The authors represent a varied landscape, diverse in style and arc: writers of fiction and nonfiction, distinct narrators and screenwriters and playwrights, journalists exercising their vocation, one translator of Ginsberg and one film director. Some of them come from families persecuted by the dictatorship — such as the novelist Rafael Gumucio, or Andrea Insunza, nonfiction writer and author of President Michelle Bachelet’s biography — and others went about uncovering our political reality as social tensions became unsustainable, such as the internationally acclaimed Alejandro Zambra, author of Formas de volver a casa (translated into English as Ways of Going Home and published by FSG in 2013). 17 Again should also have the texture reflective of a semi-feudal society, where class standing is fundamental: the essays bear witness, from the elegant districts of Santiago to the working class neighborhoods, from the farmers’ grandson to the provincial policeman’s son.

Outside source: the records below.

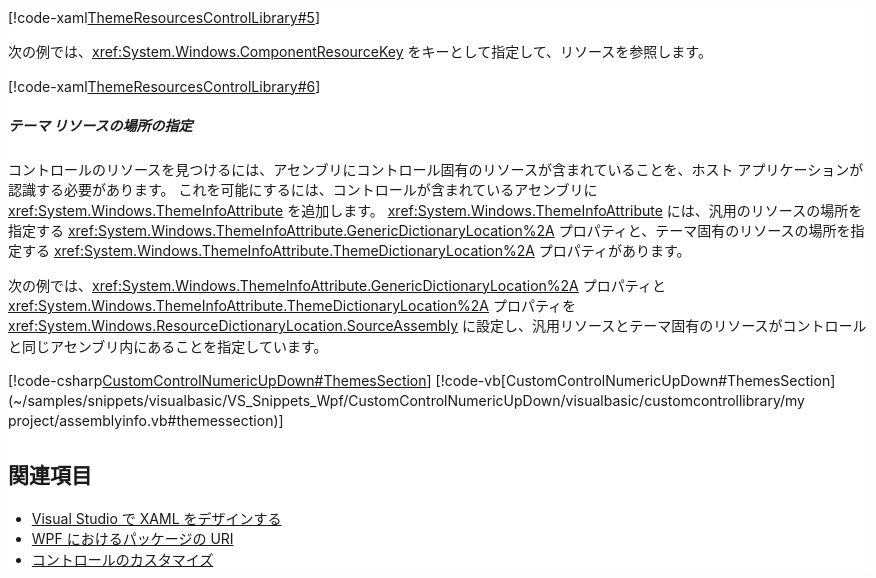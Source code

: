 [!code-xaml[ThemeResourcesControlLibrary#5](~/samples/snippets/csharp/VS_Snippets_Wpf/ThemeResourcesControlLibrary/CS/Themes/generic.xaml#5)]

次の例では、<xref:System.Windows.ComponentResourceKey> をキーとして指定して、リソースを参照します。

[!code-xaml[ThemeResourcesControlLibrary#6](~/samples/snippets/csharp/VS_Snippets_Wpf/ThemeResourcesControlLibrary/CS/NumericUpDown.xaml#6)]

##### <a name="specifying-the-location-of-theme-resources"></a>テーマ リソースの場所の指定

コントロールのリソースを見つけるには、アセンブリにコントロール固有のリソースが含まれていることを、ホスト アプリケーションが認識する必要があります。 これを可能にするには、コントロールが含まれているアセンブリに <xref:System.Windows.ThemeInfoAttribute> を追加します。 <xref:System.Windows.ThemeInfoAttribute> には、汎用のリソースの場所を指定する <xref:System.Windows.ThemeInfoAttribute.GenericDictionaryLocation%2A> プロパティと、テーマ固有のリソースの場所を指定する <xref:System.Windows.ThemeInfoAttribute.ThemeDictionaryLocation%2A> プロパティがあります。

次の例では、<xref:System.Windows.ThemeInfoAttribute.GenericDictionaryLocation%2A> プロパティと <xref:System.Windows.ThemeInfoAttribute.ThemeDictionaryLocation%2A> プロパティを <xref:System.Windows.ResourceDictionaryLocation.SourceAssembly> に設定し、汎用リソースとテーマ固有のリソースがコントロールと同じアセンブリ内にあることを指定しています。

[!code-csharp[CustomControlNumericUpDown#ThemesSection](~/samples/snippets/csharp/VS_Snippets_Wpf/CustomControlNumericUpDown/CSharp/CustomControlLibrary/Properties/AssemblyInfo.cs#themessection)]
[!code-vb[CustomControlNumericUpDown#ThemesSection](~/samples/snippets/visualbasic/VS_Snippets_Wpf/CustomControlNumericUpDown/visualbasic/customcontrollibrary/my project/assemblyinfo.vb#themessection)]

## <a name="see-also"></a>関連項目

- [Visual Studio で XAML をデザインする](/visualstudio/xaml-tools/designing-xaml-in-visual-studio)
- [WPF におけるパッケージの URI](../app-development/pack-uris-in-wpf.md)
- [コントロールのカスタマイズ](control-customization.md)
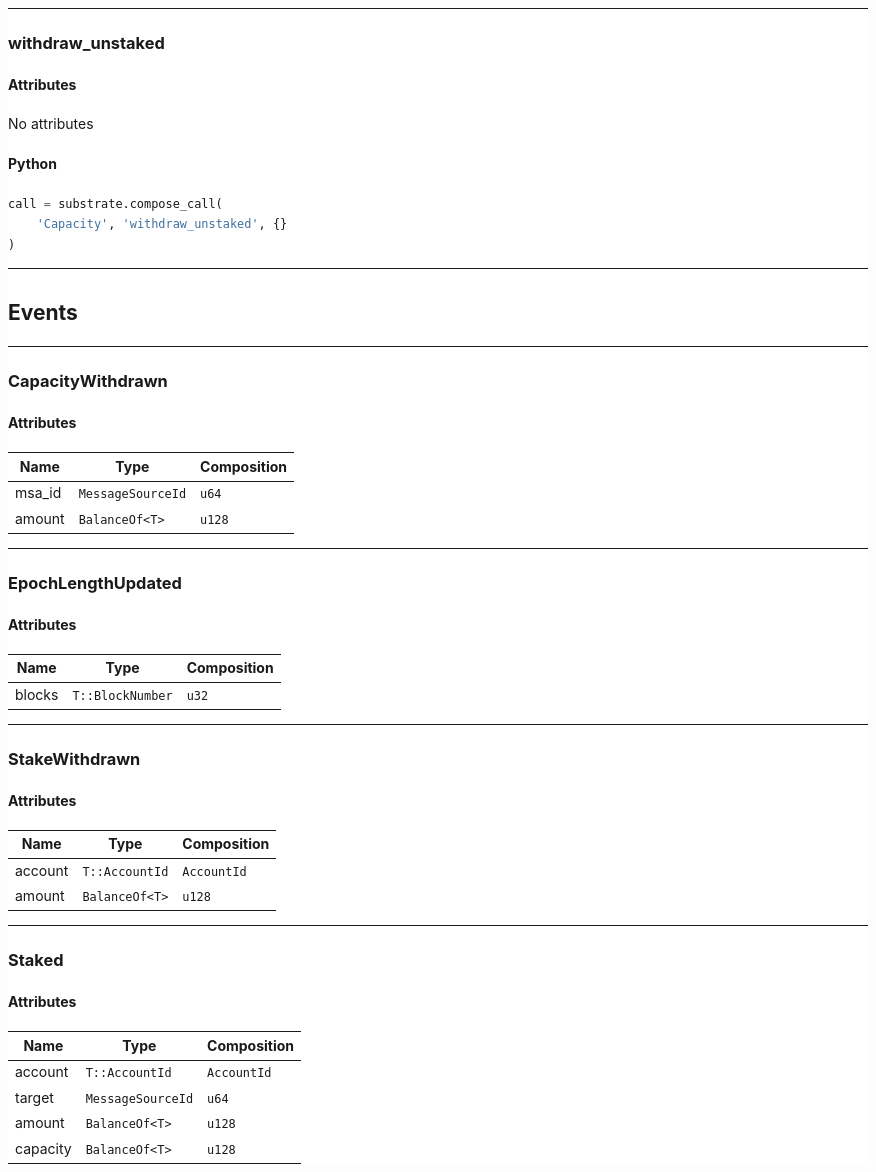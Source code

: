 ---------
### withdraw_unstaked
#### Attributes
No attributes

#### Python
```python
call = substrate.compose_call(
    'Capacity', 'withdraw_unstaked', {}
)
```

---------
## Events

---------
### CapacityWithdrawn
#### Attributes
| Name | Type | Composition
| -------- | -------- | -------- |
| msa_id | `MessageSourceId` | ```u64```
| amount | `BalanceOf<T>` | ```u128```

---------
### EpochLengthUpdated
#### Attributes
| Name | Type | Composition
| -------- | -------- | -------- |
| blocks | `T::BlockNumber` | ```u32```

---------
### StakeWithdrawn
#### Attributes
| Name | Type | Composition
| -------- | -------- | -------- |
| account | `T::AccountId` | ```AccountId```
| amount | `BalanceOf<T>` | ```u128```

---------
### Staked
#### Attributes
| Name | Type | Composition
| -------- | -------- | -------- |
| account | `T::AccountId` | ```AccountId```
| target | `MessageSourceId` | ```u64```
| amount | `BalanceOf<T>` | ```u128```
| capacity | `BalanceOf<T>` | ```u128```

The history of this book and my idea of bringing together some of the best Chilean writers born between 1969 and 1979 came from my own connection to my memories from that time — a connection that, once I read all the essays, I confirmed was not only mine. My invitation was straightforward: an email to each of the writers where I explained the project in three lines. The responses were immediate and the outcome, honest and generous. 17 Again is the literature of a generation that looks at Roberto Bolaño’s work the way the prior generation read Donoso or Neruda: seeking itself in his reflection as a universal kind of Chilean. This is a generation that, at the same time, carries in its blood a shared past dominated by the memory of dictatorship, by a childhood with Pinochet as its lullaby.

I’ve selected the following excerpt of my essay “Me Acuerdo,” or “I Remember,” which opens 17 Again, for the readers of the Los Angeles Review of Books.

¤

Some time ago a friend gave me a book. That book was neither a novel, nor an essay, but rather a biography that at first glance was something like a list of prayers. As I read the pages a mantra emerged with varied endings for each repeated beginning. Every phrase described small, subtle, and stark scenes from the childhood and adolescence of Joe Brainard, the North American visual artist who gained celebrity with that book, which would soon be imitated by the writer Georges Perec.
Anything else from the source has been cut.